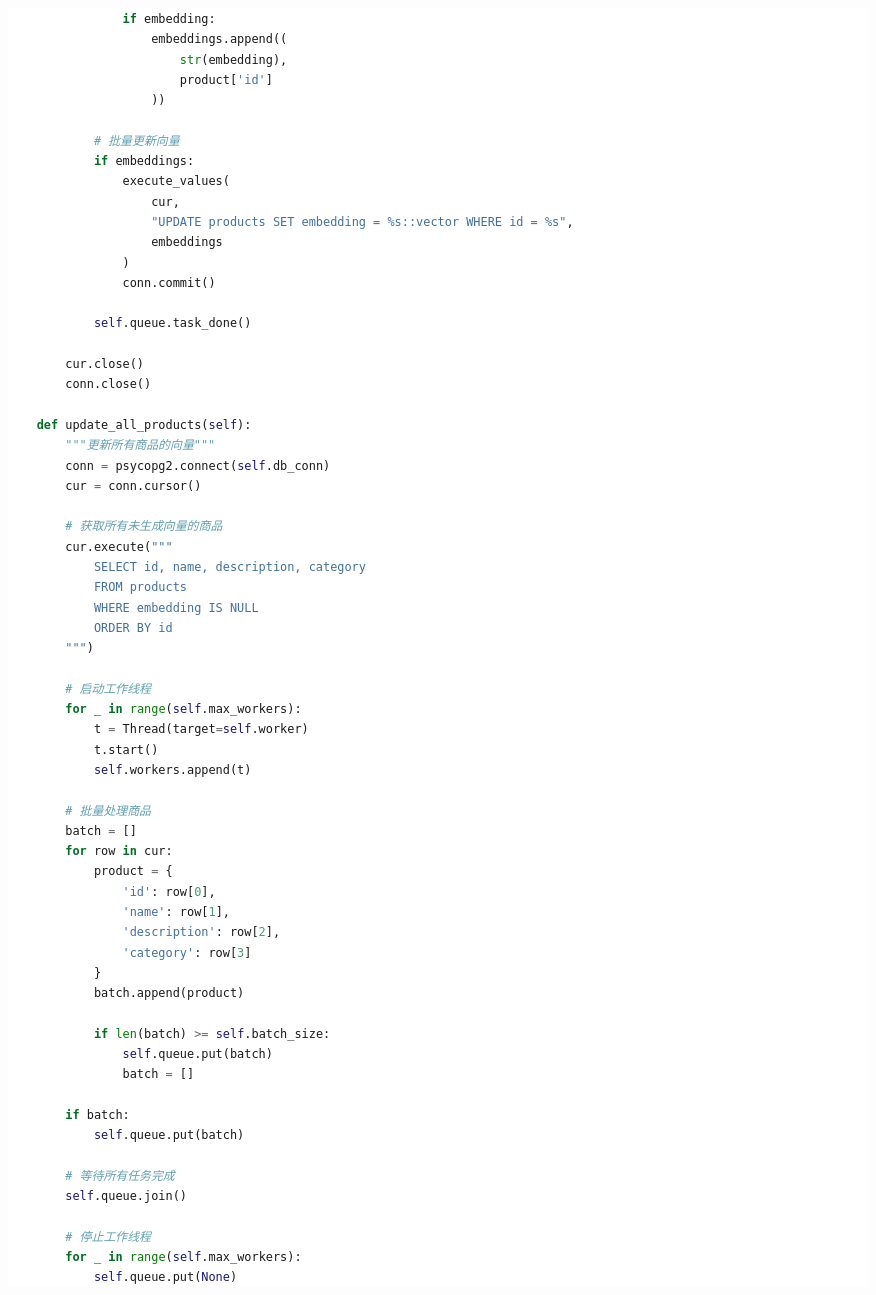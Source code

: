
 ```python
                if embedding:
                    embeddings.append((
                        str(embedding),
                        product['id']
                    ))

            # 批量更新向量
            if embeddings:
                execute_values(
                    cur,
                    "UPDATE products SET embedding = %s::vector WHERE id = %s",
                    embeddings
                )
                conn.commit()

            self.queue.task_done()

        cur.close()
        conn.close()

    def update_all_products(self):
        """更新所有商品的向量"""
        conn = psycopg2.connect(self.db_conn)
        cur = conn.cursor()

        # 获取所有未生成向量的商品
        cur.execute("""
            SELECT id, name, description, category
            FROM products
            WHERE embedding IS NULL
            ORDER BY id
        """)

        # 启动工作线程
        for _ in range(self.max_workers):
            t = Thread(target=self.worker)
            t.start()
            self.workers.append(t)

        # 批量处理商品
        batch = []
        for row in cur:
            product = {
                'id': row[0],
                'name': row[1],
                'description': row[2],
                'category': row[3]
            }
            batch.append(product)

            if len(batch) >= self.batch_size:
                self.queue.put(batch)
                batch = []

        if batch:
            self.queue.put(batch)

        # 等待所有任务完成
        self.queue.join()

        # 停止工作线程
        for _ in range(self.max_workers):
            self.queue.put(None)
```
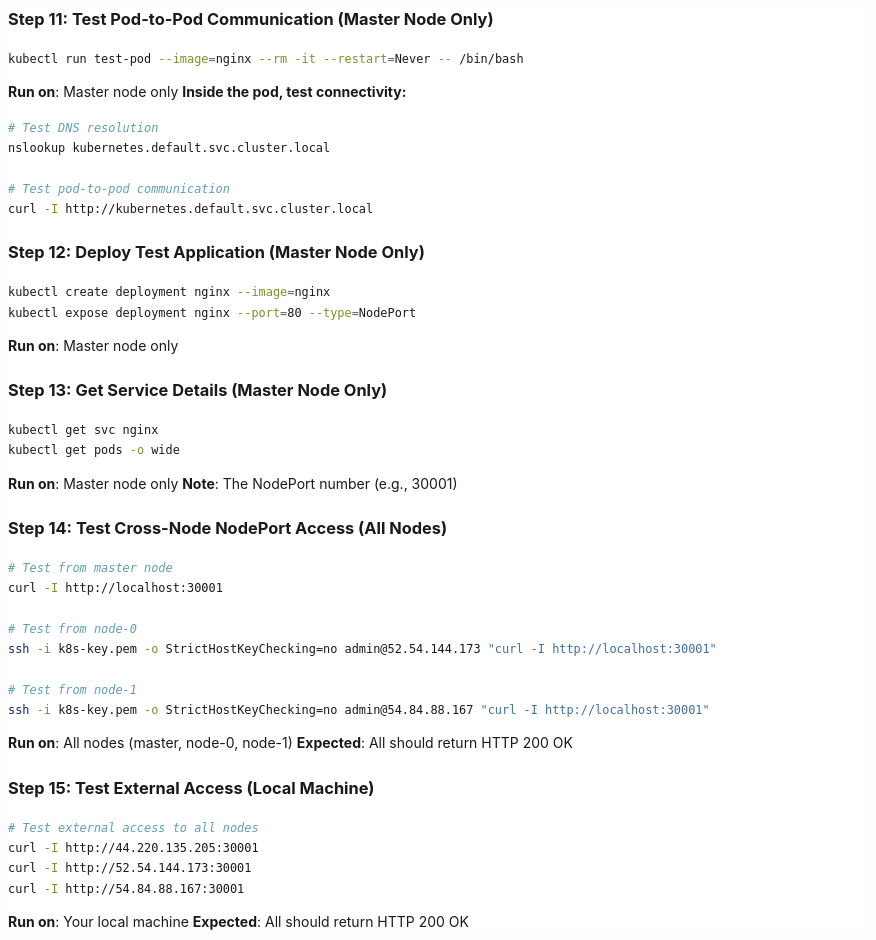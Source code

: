 ### Step 11: Test Pod-to-Pod Communication (Master Node Only)
```bash
kubectl run test-pod --image=nginx --rm -it --restart=Never -- /bin/bash
```
**Run on**: Master node only
**Inside the pod, test connectivity:**
```bash
# Test DNS resolution
nslookup kubernetes.default.svc.cluster.local

# Test pod-to-pod communication
curl -I http://kubernetes.default.svc.cluster.local
```

### Step 12: Deploy Test Application (Master Node Only)
```bash
kubectl create deployment nginx --image=nginx
kubectl expose deployment nginx --port=80 --type=NodePort
```
**Run on**: Master node only

### Step 13: Get Service Details (Master Node Only)
```bash
kubectl get svc nginx
kubectl get pods -o wide
```
**Run on**: Master node only
**Note**: The NodePort number (e.g., 30001)

### Step 14: Test Cross-Node NodePort Access (All Nodes)
```bash
# Test from master node
curl -I http://localhost:30001

# Test from node-0
ssh -i k8s-key.pem -o StrictHostKeyChecking=no admin@52.54.144.173 "curl -I http://localhost:30001"

# Test from node-1  
ssh -i k8s-key.pem -o StrictHostKeyChecking=no admin@54.84.88.167 "curl -I http://localhost:30001"
```
**Run on**: All nodes (master, node-0, node-1)
**Expected**: All should return HTTP 200 OK

### Step 15: Test External Access (Local Machine)
```bash
# Test external access to all nodes
curl -I http://44.220.135.205:30001
curl -I http://52.54.144.173:30001
curl -I http://54.84.88.167:30001
```
**Run on**: Your local machine
**Expected**: All should return HTTP 200 OK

**EXERCISE AIM**. Could you please return each line of the material exactly, dropping the pictures?

**REPLY**.
Source code

:
 ```python
                if embedding:
                    embeddings.append((
                        str(embedding),
                        product['id']
                    ))

            # 批量更新向量
            if embeddings:
                execute_values(
                    cur,
                    "UPDATE products SET embedding = %s::vector WHERE id = %s",
                    embeddings
                )
                conn.commit()

            self.queue.task_done()

        cur.close()
        conn.close()

    def update_all_products(self):
        """更新所有商品的向量"""
        conn = psycopg2.connect(self.db_conn)
        cur = conn.cursor()

        # 获取所有未生成向量的商品
        cur.execute("""
            SELECT id, name, description, category
            FROM products
            WHERE embedding IS NULL
            ORDER BY id
        """)

        # 启动工作线程
        for _ in range(self.max_workers):
            t = Thread(target=self.worker)
            t.start()
            self.workers.append(t)

        # 批量处理商品
        batch = []
        for row in cur:
            product = {
                'id': row[0],
                'name': row[1],
                'description': row[2],
                'category': row[3]
            }
            batch.append(product)

            if len(batch) >= self.batch_size:
                self.queue.put(batch)
                batch = []

        if batch:
            self.queue.put(batch)

        # 等待所有任务完成
        self.queue.join()

        # 停止工作线程
        for _ in range(self.max_workers):
            self.queue.put(None)
```
Source code

: ### Step 11: Test Pod-to-Pod Communication (Master Node Only)
```bash
kubectl run test-pod --image=nginx --rm -it --restart=Never -- /bin/bash
```
**Run on**: Master node only
**Inside the pod, test connectivity:**
```bash
# Test DNS resolution
nslookup kubernetes.default.svc.cluster.local

# Test pod-to-pod communication
curl -I http://kubernetes.default.svc.cluster.local
```

### Step 12: Deploy Test Application (Master Node Only)
```bash
kubectl create deployment nginx --image=nginx
kubectl expose deployment nginx --port=80 --type=NodePort
```
**Run on**: Master node only

### Step 13: Get Service Details (Master Node Only)
```bash
kubectl get svc nginx
kubectl get pods -o wide
```
**Run on**: Master node only
**Note**: The NodePort number (e.g., 30001)

### Step 14: Test Cross-Node NodePort Access (All Nodes)
```bash
# Test from master node
curl -I http://localhost:30001

# Test from node-0
ssh -i k8s-key.pem -o StrictHostKeyChecking=no admin@52.54.144.173 "curl -I http://localhost:30001"

# Test from node-1  
ssh -i k8s-key.pem -o StrictHostKeyChecking=no admin@54.84.88.167 "curl -I http://localhost:30001"
```
**Run on**: All nodes (master, node-0, node-1)
**Expected**: All should return HTTP 200 OK

### Step 15: Test External Access (Local Machine)
```bash
# Test external access to all nodes
curl -I http://44.220.135.205:30001
curl -I http://52.54.144.173:30001
curl -I http://54.84.88.167:30001
```
**Run on**: Your local machine
**Expected**: All should return HTTP 200 OK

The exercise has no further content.